Recent Moves for Statehood Are Nothing More Than a Power Grab

COMMENTARY Political Process

Recent Moves for Statehood Are Nothing More Than a Power Grab

Feb 10, 2021 3 min read
COMMENTARY BY
Zack Smith

Senior Legal Fellow, Meese Center for Legal Studies

Zack is a Senior Legal Fellow and Manager of the Supreme Court and Appellate Advocacy Program in Heritage’s Meese Center.
DC Mayor Muriel Bowser speaks as U.S. House Majority Leader Rep. Steny Hoyer (D-MD) listens during a news conference on District of Columbia statehood June 25, 2020. Alex Wong / Staff / Getty Images

Key Takeaways

Manchin, Sinema, and other senators are on record as being opposed to going “nuclear”—or eliminating—the legislative filibuster.

This path would be the filibuster’s death by a thousand cuts.

If these senators want to support D.C. Statehood, they can do so without supporting this particular pathway of achieving it.

Democratic Sens. Joe Manchin of West Virginia and Kyrsten Sinema of Arizona have to ask themselves two simple questions:

Are they going to support their pledges not to eliminate the legislative filibuster, or are they going to support the constitutionally dubious, thinly-veiled power grab of making Washington, D.C., a state via simple legislation?

It’s not hyperbole to say that this latter path is nothing more than a naked power grab.

A recent article in the Washington Post Magazine quotes a D.C. statehood advocate as saying, “Democrats are shifting toward uniform support for statehood because they realize it’s one of the only ways they can gain power that’s equivalent to their numbers in the greater population.”

That same article goes on to say that one of the main advocacy groups pushing for D.C. statehood legislation is being backed by progressive “national organizations ... whose stalled policy agendas could advance with the help of senators from a new state.”

Of course, Manchin, Sinema, and other senators are on record as being opposed to going “nuclear”—or eliminating—the legislative filibuster.

They’re wise to do so. As my Heritage colleague Tom Jipping has written, “Eliminating the legislative filibuster would be a dangerous idea [because] it would destroy more of the limits on government that are necessary to protect our liberty.”

>>> Defending the Filibuster, the Last Safeguard of Minority Rights

Furthermore, as Jipping explained, it’s been a part of the “Senate’s legislative process since the turn of the 19th century,” and would frustrate the Framers’ goal of having the Senate be a more deliberative body—Washington’s proverbial saucer that cools the House’s hot tea.

In an effort to give an “out” to these and other hesitant senators, advocacy groups are calling “for a ‘carve-out,’ which would eliminate the 60-vote threshold solely for the issue of statehood.”

But that would really be a pyrrhic victory for the filibuster.

Other groups are already calling for their own special-interest carve-outs too.

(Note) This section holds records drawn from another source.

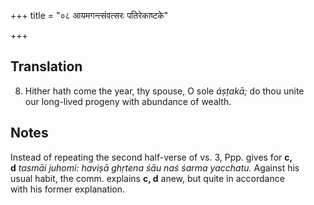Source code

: +++
title = "०८ आयमगन्त्संवत्सरः पतिरेकाष्टके"

+++
## Translation
8. Hither hath come the year, thy spouse, O sole *áṣṭakā;* do thou unite  
our long-lived progeny with abundance of wealth.

## Notes
Instead of repeating the second half-verse of vs. 3, Ppp. gives for **c,  
d** *tasmāi juhomi: haviṣā ghṛtena śāu naś śarma yacchatu.* Against his  
usual habit, the comm. explains **c, d** anew, but quite in accordance  
with his former explanation.
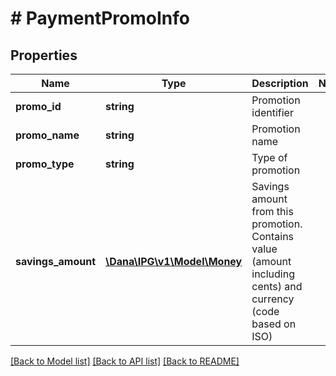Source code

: # # PaymentPromoInfo

## Properties

Name | Type | Description | Notes
------------ | ------------- | ------------- | -------------
**promo_id** | **string** | Promotion identifier |
**promo_name** | **string** | Promotion name |
**promo_type** | **string** | Type of promotion |
**savings_amount** | [**\Dana\IPG\v1\Model\Money**](Money.md) | Savings amount from this promotion. Contains value (amount including cents) and currency (code based on ISO) |

[[Back to Model list]](../../README.md#models) [[Back to API list]](../../README.md#endpoints) [[Back to README]](../../README.md)

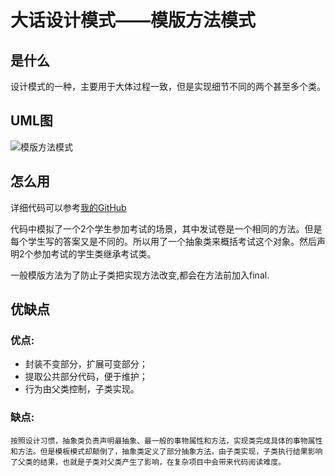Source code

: # 大话设计模式——模版方法模式

## 是什么

设计模式的一种，主要用于大体过程一致，但是实现细节不同的两个甚至多个类。

## UML图

![模版方法模式](https://www.runoob.com/wp-content/uploads/2014/08/template_pattern_uml_diagram.jpg)

## 怎么用

详细代码可以参考[我的GitHub](https://github.com/JerryDtj/designPattern/tree/master/decoratorPattern)

代码中模拟了一个2个学生参加考试的场景，其中发试卷是一个相同的方法。但是每个学生写的答案又是不同的。所以用了一个抽象类来概括考试这个对象。然后声明2个参加考试的学生类继承考试类。

一般模版方法为了防止子类把实现方法改变,都会在方法前加入final.

## 优缺点

### 优点:

- 封装不变部分，扩展可变部分；
- 提取公共部分代码，便于维护；
- 行为由父类控制，子类实现。

### 缺点:

 	按照设计习惯，抽象类负责声明最抽象、最一般的事物属性和方法，实现类完成具体的事物属性和方法。但是模板模式却颠倒了，抽象类定义了部分抽象方法，由子类实现，子类执行结果影响了父类的结果，也就是子类对父类产生了影响，在复杂项目中会带来代码阅读难度。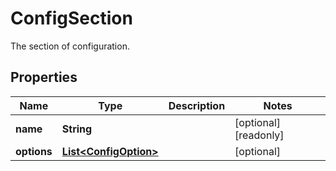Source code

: 

# ConfigSection

The section of configuration.

## Properties

Name | Type | Description | Notes
------------ | ------------- | ------------- | -------------
**name** | **String** |  |  [optional] [readonly]
**options** | [**List&lt;ConfigOption&gt;**](ConfigOption.md) |  |  [optional]



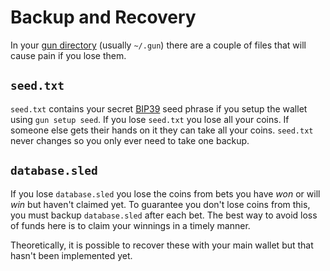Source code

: # Backup and Recovery

In your [gun directory](./GUN_DIR.md) (usually `~/.gun`) there are a couple of files that will cause pain if you lose them.


## `seed.txt`

`seed.txt` contains your secret [BIP39] seed phrase if you setup the wallet using `gun setup seed`.
If you lose `seed.txt` you lose all your coins.
If someone else gets their hands on it they can take all your coins.
`seed.txt` never changes so you only ever need to take one backup.

## `database.sled`

If you lose `database.sled` you lose the coins from bets you have *won* or will *win* but haven't claimed yet.
To guarantee you don't lose coins from this, you must backup `database.sled` after each bet.
The best way to avoid loss of funds here is to claim your winnings in a timely manner.

Theoretically, it is possible to recover these with your main wallet but that hasn't been implemented yet.

[BIP39]: https://github.com/bitcoin/bips/blob/master/bip-0039.mediawiki


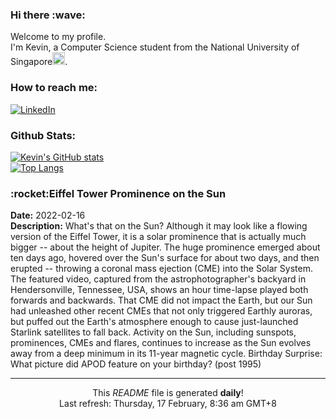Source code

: <h3>Hi there :wave:</h3>

Welcome to my profile.   
I'm Kevin, a Computer Science student from the National University of Singapore<img src="https://img.icons8.com/color/96/000000/singapore-circular.png" width="20px"/>.</p>

<h3>How to reach me: </h3>
<a href="https://www.linkedin.com/in/kevin-foong/"><img alt="LinkedIn" src="https://img.shields.io/badge/linkedin-%230077B5.svg?&style=for-the-badge&logo=linkedin&logoColor=white" /></a> 

<h3>Github Stats: </h3> 

[![Kevin's GitHub stats](https://github-readme-stats.vercel.app/api?username=kevin9foong&theme=tokyonight)](https://github.com/anuraghazra/github-readme-stats) <br/>
[![Top Langs](https://github-readme-stats.vercel.app/api/top-langs/?username=kevin9foong&layout=compact&theme=tokyonight)](https://github.com/anuraghazra/github-readme-stats)

<h3>:rocket:Eiffel Tower Prominence on the Sun</h3> 
<b>Date:</b> 2022-02-16<br/>
<b>Description:</b> What&#39;s that on the Sun? Although it may look like a flowing version of the Eiffel Tower, it is a solar prominence that is actually much bigger -- about the height of Jupiter. The huge prominence emerged about ten days ago, hovered over the Sun&#39;s surface for about two days, and then erupted -- throwing a coronal mass ejection (CME) into the Solar System. The featured video, captured from the astrophotographer&#39;s backyard in Hendersonville, Tennessee, USA, shows an hour time-lapse played both forwards and backwards. That CME did not impact the Earth, but our Sun had unleashed  other recent CMEs that not only triggered Earthly auroras, but puffed out the Earth&#39;s atmosphere enough to cause just-launched Starlink satellites to fall back. Activity on the Sun, including sunspots, prominences, CMEs and flares, continues to increase as the Sun evolves away from a deep minimum in its 11-year magnetic cycle.   Birthday Surprise: What picture did APOD feature on your birthday? (post 1995)<br/>

------------
<p align="center">This <i>README</i> file is generated <b>daily</b>!</br>
Last refresh: Thursday, 17 February, 8:36 am GMT+8<br />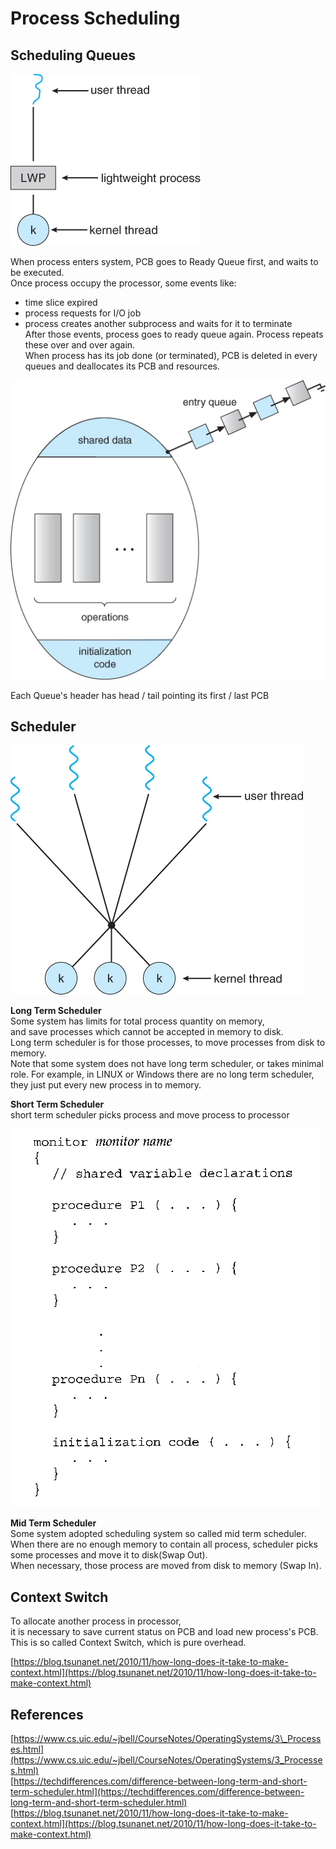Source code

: # Process Scheduling

## Scheduling Queues

![](../.gitbook/assets/image%20%2833%29.png)

When process enters system, PCB goes to Ready Queue first, and waits to be executed.  
Once process occupy the processor, some events like:  
- time slice expired  
- process requests for I/O job  
- process creates another subprocess and waits for it to terminate  
After those events, process goes to ready queue again. Process repeats these over and over again.  
When process has its job done \(or terminated\), PCB is deleted in every queues and deallocates its PCB and resources.

![](../.gitbook/assets/image%20%287%29.png)

Each Queue's header has head / tail pointing its first / last PCB

## Scheduler

![](../.gitbook/assets/image%20%2824%29.png)

**Long Term Scheduler**  
Some system has limits for total process quantity on memory,  
and save processes which cannot be accepted in memory to disk.  
Long term scheduler is for those processes, to move processes from disk to memory.  
Note that some system does not have long term scheduler, or takes minimal role. For example, in LINUX or Windows there are no long term scheduler, they just put every new process in to memory.

**Short Term Scheduler**  
short term scheduler picks process and move process to processor  


![](../.gitbook/assets/image%20%2819%29.png)

**Mid Term Scheduler**  
Some system adopted scheduling system so called mid term scheduler.  
When there are no enough memory to contain all process, scheduler picks some processes and move it to disk\(Swap Out\).  
When necessary, those process are moved from disk to memory \(Swap In\).

## Context Switch

To allocate another process in processor,  
it is necessary to save current status on PCB and load new process's PCB. This is so called Context Switch, which is pure overhead.  
  
[https://blog.tsunanet.net/2010/11/how-long-does-it-take-to-make-context.html](https://blog.tsunanet.net/2010/11/how-long-does-it-take-to-make-context.html)

## References

[https://www.cs.uic.edu/~jbell/CourseNotes/OperatingSystems/3\_Processes.html](https://www.cs.uic.edu/~jbell/CourseNotes/OperatingSystems/3_Processes.html)  
[https://techdifferences.com/difference-between-long-term-and-short-term-scheduler.html](https://techdifferences.com/difference-between-long-term-and-short-term-scheduler.html)  
[https://blog.tsunanet.net/2010/11/how-long-does-it-take-to-make-context.html](https://blog.tsunanet.net/2010/11/how-long-does-it-take-to-make-context.html)

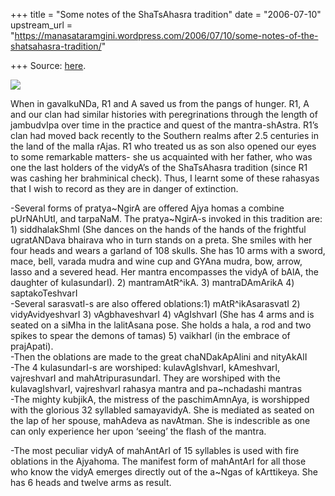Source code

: +++
title = "Some notes of the ShaTsAhasra tradition"
date = "2006-07-10"
upstream_url = "https://manasataramgini.wordpress.com/2006/07/10/some-notes-of-the-shatsahasra-tradition/"

+++
Source: [here](https://manasataramgini.wordpress.com/2006/07/10/some-notes-of-the-shatsahasra-tradition/).



[![](https://i0.wp.com/photos1.blogger.com/blogger/2010/410/320/vAgIshvarI.jpg)](http://photos1.blogger.com/blogger/2010/410/1600/vAgIshvarI.jpg)

When in gavalkuNDa, R1 and A saved us from the pangs of hunger. R1, A
and our clan had similar histories with peregrinations through the
length of jambudvIpa over time in the practice and quest of the
mantra-shAstra. R1’s clan had moved back recently to the Southern realms
after 2.5 centuries in the land of the malla rAjas. R1 who treated us as
son also opened our eyes to some remarkable matters- she us acquainted
with her father, who was one the last holders of the vidyA’s of the
ShaTsAhasra tradition (since R1 was cashing her brahminical check).
Thus, I learnt some of these rahasyas that I wish to record as they are
in danger of extinction.

-Several forms of pratya\~NgirA are offered Ajya homas a combine
pUrNAhUtI, and tarpaNaM. The pratya\~NgirA-s invoked in this tradition
are: 1) siddhalakShmI (She dances on the hands of the hands of the
frightful ugratANDava bhairava who in turn stands on a preta. She smiles
with her four heads and wears a garland of 108 skulls. She has 10 arms
with a sword, mace, bell, varada mudra and wine cup and GYAna mudra,
bow, arrow, lasso and a severed head. Her mantra encompasses the vidyA
of bAlA, the daughter of kulasundarI). 2) mantramAtR^ikA. 3)
mantraDAmArikA 4) saptakoTeshvarI  
-Several sarasvatI-s are also offered oblations:1) mAtR^ikAsarasvatI 2)
vidyAvidyeshvarI 3) vAgbhaveshvarI 4) vAgIshvarI (She has 4 arms and is
seated on a siMha in the lalitAsana pose. She holds a hala, a rod and
two spikes to spear the demons of tamas) 5) vaikharI (in the embrace of
prajApati).  
-Then the oblations are made to the great chaNDakApAlini and nityAkAlI  
-The 4 kulasundarI-s are worshiped: kulavAgIshvarI, kAmeshvarI,
vajreshvarI and mahAtripurasundarI. They are worshiped with the
kulavagIshvarI, vajreshvarI rahasya mantra and pa\~nchadashi mantras  
-The mighty kubjikA, the mistress of the paschimAmnAya, is worshipped
with the glorious 32 syllabled samayavidyA. She is mediated as seated on
the lap of her spouse, mahAdeva as navAtman. She is indescrible as one
can only experience her upon ‘seeing’ the flash of the mantra.

-The most peculiar vidyA of mahAntArI of 15 syllables is used with fire
oblations in the Ajyahoma. The manifest form of mahAntArI for all those
who know the vidyA emerges directly out of the a\~Ngas of kArttikeya.
She has 6 heads and twelve arms as result.

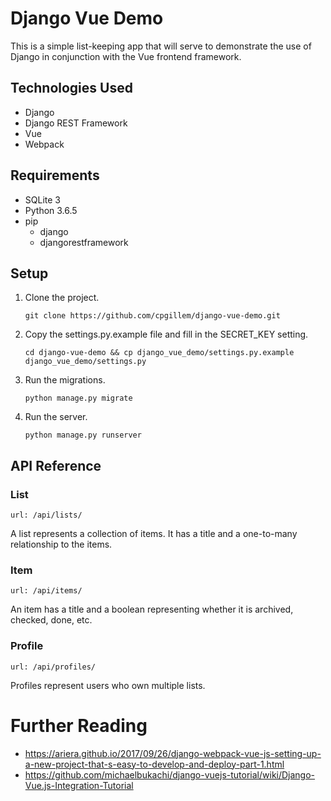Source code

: # Django Vue Demo

This is a simple list-keeping app that will serve to demonstrate the use of Django in conjunction with the Vue frontend framework.

## Technologies Used

- Django
- Django REST Framework
- Vue
- Webpack

## Requirements

- SQLite 3
- Python 3.6.5
- pip
    - django
    - djangorestframework

## Setup

1. Clone the project.

   `git clone https://github.com/cpgillem/django-vue-demo.git`

1. Copy the settings.py.example file and fill in the SECRET_KEY setting.

   `cd django-vue-demo && cp django_vue_demo/settings.py.example django_vue_demo/settings.py`

1. Run the migrations.

   `python manage.py migrate`

1. Run the server.

   `python manage.py runserver`

## API Reference

### List
`url: /api/lists/`

A list represents a collection of items. It has a title and a one-to-many relationship to the items.

### Item
`url: /api/items/`

An item has a title and a boolean representing whether it is archived, checked, done, etc.

### Profile
`url: /api/profiles/`

Profiles represent users who own multiple lists.

# Further Reading

- https://ariera.github.io/2017/09/26/django-webpack-vue-js-setting-up-a-new-project-that-s-easy-to-develop-and-deploy-part-1.html
- https://github.com/michaelbukachi/django-vuejs-tutorial/wiki/Django-Vue.js-Integration-Tutorial
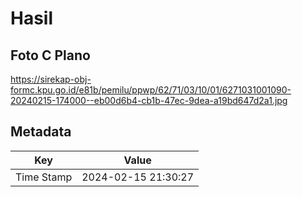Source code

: # Hasil

## Foto C Plano

https://sirekap-obj-formc.kpu.go.id/e81b/pemilu/ppwp/62/71/03/10/01/6271031001090-20240215-174000--eb00d6b4-cb1b-47ec-9dea-a19bd647d2a1.jpg


## Metadata

| Key        | Value               |
| ---------- | ------------------- |
| Time Stamp | 2024-02-15 21:30:27 |




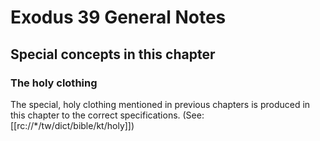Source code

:# Exodus 39 General Notes
## Special concepts in this chapter

### The holy clothing
The special, holy clothing mentioned in previous chapters is produced in this chapter to the correct specifications. (See: [[rc://*/tw/dict/bible/kt/holy]])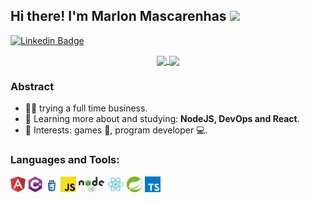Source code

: ## Hi there! I'm Marlon Mascarenhas <img src="https://raw.githubusercontent.com/iampavangandhi/iampavangandhi/master/gifs/Hi.gif" width="30px"></h2>

[![Linkedin Badge](https://img.shields.io/badge/-LinkedIn-0e76a8?style=flat-square&logo=Linkedin&logoColor=white)](https://linkedin.com/in/MarlonMascarenhas)

<!--
<p align="center">
  <a href="#">
    <img align="center" width="280" src="signature.png" />
  </a>
  <a href="#">
    <img align="center" width="510" src="banner.gif" />
  </a>
</p>
-->
<p align="center">
  <a href="https://github.com/MarlonMascarenhas/github-readme-stats">
    <img
      align="center"
      src="https://github-readme-stats.vercel.app/api/top-langs/?username=MarlonMascarenhas&layout=compact&theme=radical"
    />
  </a>
  <a href="https://github.com/MarlonMascarenhas/github-readme-stats">
    <img
      align="center"
      height="165"
      src="https://github-readme-stats.vercel.app/api?username=MarlonMascarenhas&count_private=true&show_icons=true&custom_title=Github%20Status&hide=issues&theme=radical"
    />
  </a>
</p>

### Abstract

- 👨‍💻 trying a full time business.
- 🌱 Learning more about and studying: **NodeJS, DevOps and React**.
- 💙 Interests: games 👾, program developer 💻.

### Languages and Tools:

<code><img height="25" src="angular-icon-1.svg" alt="Angular"></code>
<code><img height="25" src="c--4.svg" alt="c#"></code>
<code><img height="20" src="css3.svg" alt="css3"></code>
<code><img height="25" src="javascript.svg" alt="javascript"></code>
<code><img height="25" src="Node.js_logo.svg" alt="NodeJs"></code>
<code><img height="25" src="react.svg" alt="react"></code>
<code><img height="25" src="spring-3.svg" alt="spring"></code>
<code><img height="25" src="typescriptlang-icon.svg" alt="typescript"></code>
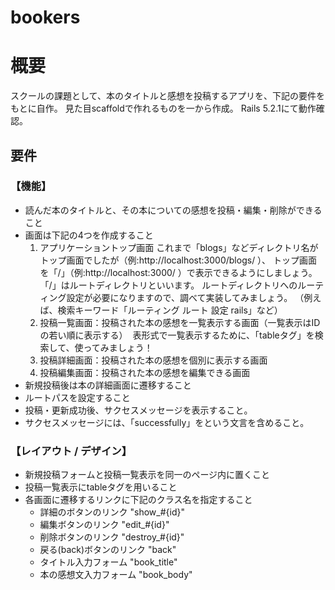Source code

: # bookers

# 概要

スクールの課題として、本のタイトルと感想を投稿するアプリを、下記の要件をもとに自作。
見た目scaffoldで作れるものを一から作成。
Rails 5.2.1にて動作確認。

## 要件
### 【機能】
  * 読んだ本のタイトルと、その本についての感想を投稿・編集・削除ができること
  * 画面は下記の4つを作成すること
      1. アプリケーショントップ画面
        これまで「blogs」などディレクトリ名がトップ画面でしたが（例:http://localhost:3000/blogs/ ）、
        トップ画面を「/」（例:http://localhost:3000/ ）で表示できるようにしましょう。
        「/」はルートディレクトリといいます。
        ルートディレクトリへのルーティング設定が必要になりますので、調べて実装してみましょう。
        （例えば、検索キーワード「ルーティング ルート 設定 rails」など）
      2. 投稿一覧画面：投稿された本の感想を一覧表示する画面（一覧表示はIDの若い順に表示する）
️        表形式で一覧表示するために、「tableタグ」を検索して、使ってみましょう！
      3. 投稿詳細画面：投稿された本の感想を個別に表示する画面
      4. 投稿編集画面：投稿された本の感想を編集できる画面
  * 新規投稿後は本の詳細画面に遷移すること
  * ルートパスを設定すること
  * 投稿・更新成功後、サクセスメッセージを表示すること。
  * サクセスメッセージには、「successfully」をという文言を含めること。

### 【レイアウト / デザイン】
  * 新規投稿フォームと投稿一覧表示を同一のページ内に置くこと
  * 投稿一覧表示にtableタグを用いること
  * 各画面に遷移するリンクに下記のクラス名を指定すること
      * 詳細のボタンのリンク  "show_#{id}"
      * 編集ボタンのリンク "edit_#{id}"
      * 削除ボタンのリンク "destroy_#{id}"
      * 戻る(back)ボタンのリンク "back"
      * タイトル入力フォーム  "book_title"
      * 本の感想文入力フォーム "book_body"


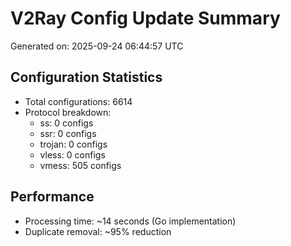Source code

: # V2Ray Config Update Summary
Generated on: 2025-09-24 06:44:57 UTC

## Configuration Statistics
- Total configurations: 6614
- Protocol breakdown:
  - ss: 0 configs
  - ssr: 0 configs
  - trojan: 0 configs
  - vless: 0 configs
  - vmess: 505 configs

## Performance
- Processing time: ~14 seconds (Go implementation)
- Duplicate removal: ~95% reduction
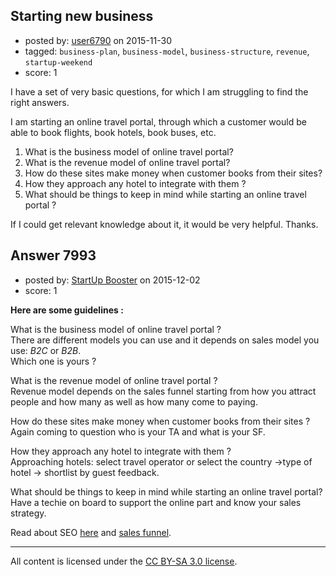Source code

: ## Starting new business

- posted by: [user6790](https://stackexchange.com/users/7383833/user6790) on 2015-11-30
- tagged: `business-plan`, `business-model`, `business-structure`, `revenue`, `startup-weekend`
- score: 1

I have a set of very basic questions, for which I am struggling to find the right answers.

I am starting an online travel portal, through which a customer would be able to book flights, book hotels, book buses, etc.

1. What is the business model of online travel portal?
2. What is the revenue model of online travel portal?
3. How do these sites make money when customer books from their sites?
4. How they approach any hotel to integrate with them ?
5. What should be things to keep in mind while starting an online travel portal ?


If I could get relevant knowledge about it, it would be very helpful.
Thanks.


## Answer 7993

- posted by: [StartUp Booster](https://stackexchange.com/users/7401768/startup-booster) on 2015-12-02
- score: 1

<p><strong>Here are some guidelines :</strong></p>

<p>What is the business model of online travel portal ?<br />
There are different models you can use and it depends on sales model you use: <em>B2C</em> or <em>B2B</em>. <br />
Which one is yours ?</p>

<p>What is the revenue model of online travel portal ?<br />
Revenue model depends on the sales funnel starting from how you attract people and how many as well as how many come to paying.</p>

<p>How do these sites make money when customer books from their sites ?<br />
Again coming to question who is your TA and what is your SF.</p>

<p>How they approach any hotel to integrate with them ?<br />
Approaching hotels: select travel operator or select the country ->type of hotel -> shortlist by guest feedback.</p>

<p>What should be things to keep in mind while starting an online travel portal?<br />
Have a techie on board to support the online part and know your sales strategy.</p>

<p>Read about SEO <a href="http://start-up-booster.com/matt-anton-talks-about-seo-services/" rel="nofollow">here</a> and <a href="http://start-up-booster.com/the-new-sales-funnel/" rel="nofollow">sales funnel</a>.</p>




---

All content is licensed under the [CC BY-SA 3.0 license](https://creativecommons.org/licenses/by-sa/3.0/).
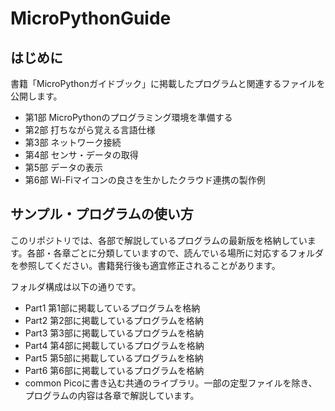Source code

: # MicroPythonGuide
## はじめに

書籍「MicroPythonガイドブック」に掲載したプログラムと関連するファイルを公開します。

* 第1部 MicroPythonのプログラミング環境を準備する
* 第2部 打ちながら覚える言語仕様
* 第3部 ネットワーク接続
* 第4部 センサ・データの取得
* 第5部 データの表示
* 第6部 Wi-Fiマイコンの良さを生かしたクラウド連携の製作例

## サンプル・プログラムの使い方

このリポジトリでは、各部で解説しているプログラムの最新版を格納しています。各部・各章ごとに分類していますので、読んでいる場所に対応するフォルダを参照してください。書籍発行後も適宜修正されることがあります。

フォルダ構成は以下の通りです。

* Part1
  第1部に掲載しているプログラムを格納
* Part2
  第2部に掲載しているプログラムを格納
* Part3
  第3部に掲載しているプログラムを格納
* Part4
  第4部に掲載しているプログラムを格納
* Part5
  第5部に掲載しているプログラムを格納
* Part6
  第6部に掲載しているプログラムを格納
* common
  Picoに書き込む共通のライブラリ。一部の定型ファイルを除き、プログラムの内容は各章で解説しています。

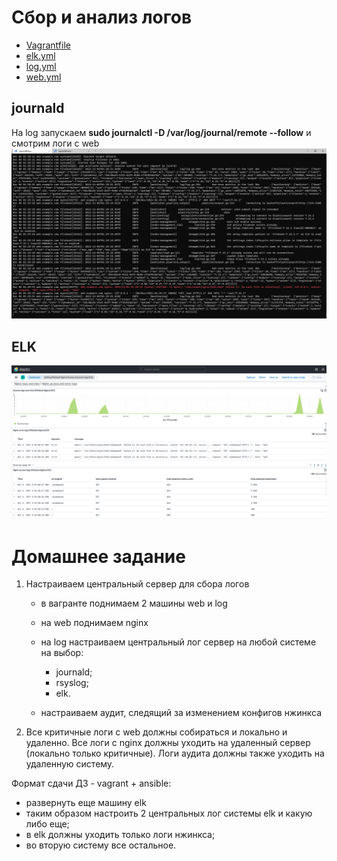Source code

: #  Сбор и анализ логов 
* [Vagrantfile](https://github.com/maxonchikbk/otus/blob/main/16.Logging/Vagrantfile)
* [elk.yml](https://github.com/maxonchikbk/otus/blob/main/16.Logging/elk.yml)
* [log.yml](https://github.com/maxonchikbk/otus/blob/main/16.Logging/log.yml)
* [web.yml](https://github.com/maxonchikbk/otus/blob/main/16.Logging/web.yml)

## journald
На log запускаем __sudo journalctl -D /var/log/journal/remote --follow__ и смотрим логи с web
![p+g](journald.png)
## ELK
![p+g](elastic.png)
# Домашнее задание

1. Настраиваем центральный сервер для сбора логов

    * в вагранте поднимаем 2 машины web и log
    * на web поднимаем nginx
    * на log настраиваем центральный лог сервер на любой системе на выбор:
        - journald;
        - rsyslog;
        - elk.

    * настраиваем аудит, следящий за изменением конфигов нжинкса

2. Все критичные логи с web должны собираться и локально и удаленно. Все логи с nginx должны уходить на удаленный сервер (локально только критичные). Логи аудита должны также уходить на удаленную систему.

Формат сдачи ДЗ - vagrant + ansible:
* развернуть еще машину elk
* таким образом настроить 2 центральных лог системы elk и какую либо еще;
* в elk должны уходить только логи нжинкса;
* во вторую систему все остальное.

For example, the Brady Campaign is pushing the Senate to push through gun control legislation with “a simple majority vote.”

Essentially, this path would be the filibuster’s death by a thousand cuts.

But let’s assume that the carve-out really would remain limited only to the admission of new states. Would that be abused in an attempt to fundamentally transform our system of government?

We don’t have to guess.

An article in the Harvard Law Review published in January 2020 argues that Congress has the power to admit D.C. as a state via simple legislation, but instead of admitting it as only one state, it should instead admit each “of the District’s 127 neighborhoods as states” and then ram through a series of radical proposals that would fundamentally transform the country.

Its author says that the “people should ... fight fire with fire, and use the unfair provisions of the Constitution to create a better system.”

>>> D.C. Statehood Bill Is Constitutionally Dubious and Pragmatically Flawed

It’s doubtful this proposal would do that since in large part, the rule of law is the law of rules. Changing the rules only to benefit your side is what dictatorial regimes do.

There are good reasons not to support D.C. Statehood, but if these senators want to support it, they can do so without supporting this particular pathway of achieving it.

After all, the Constitution itself provides an indisputable pathway for D.C. to achieve statehood through the Constitution’s Article V amendment process.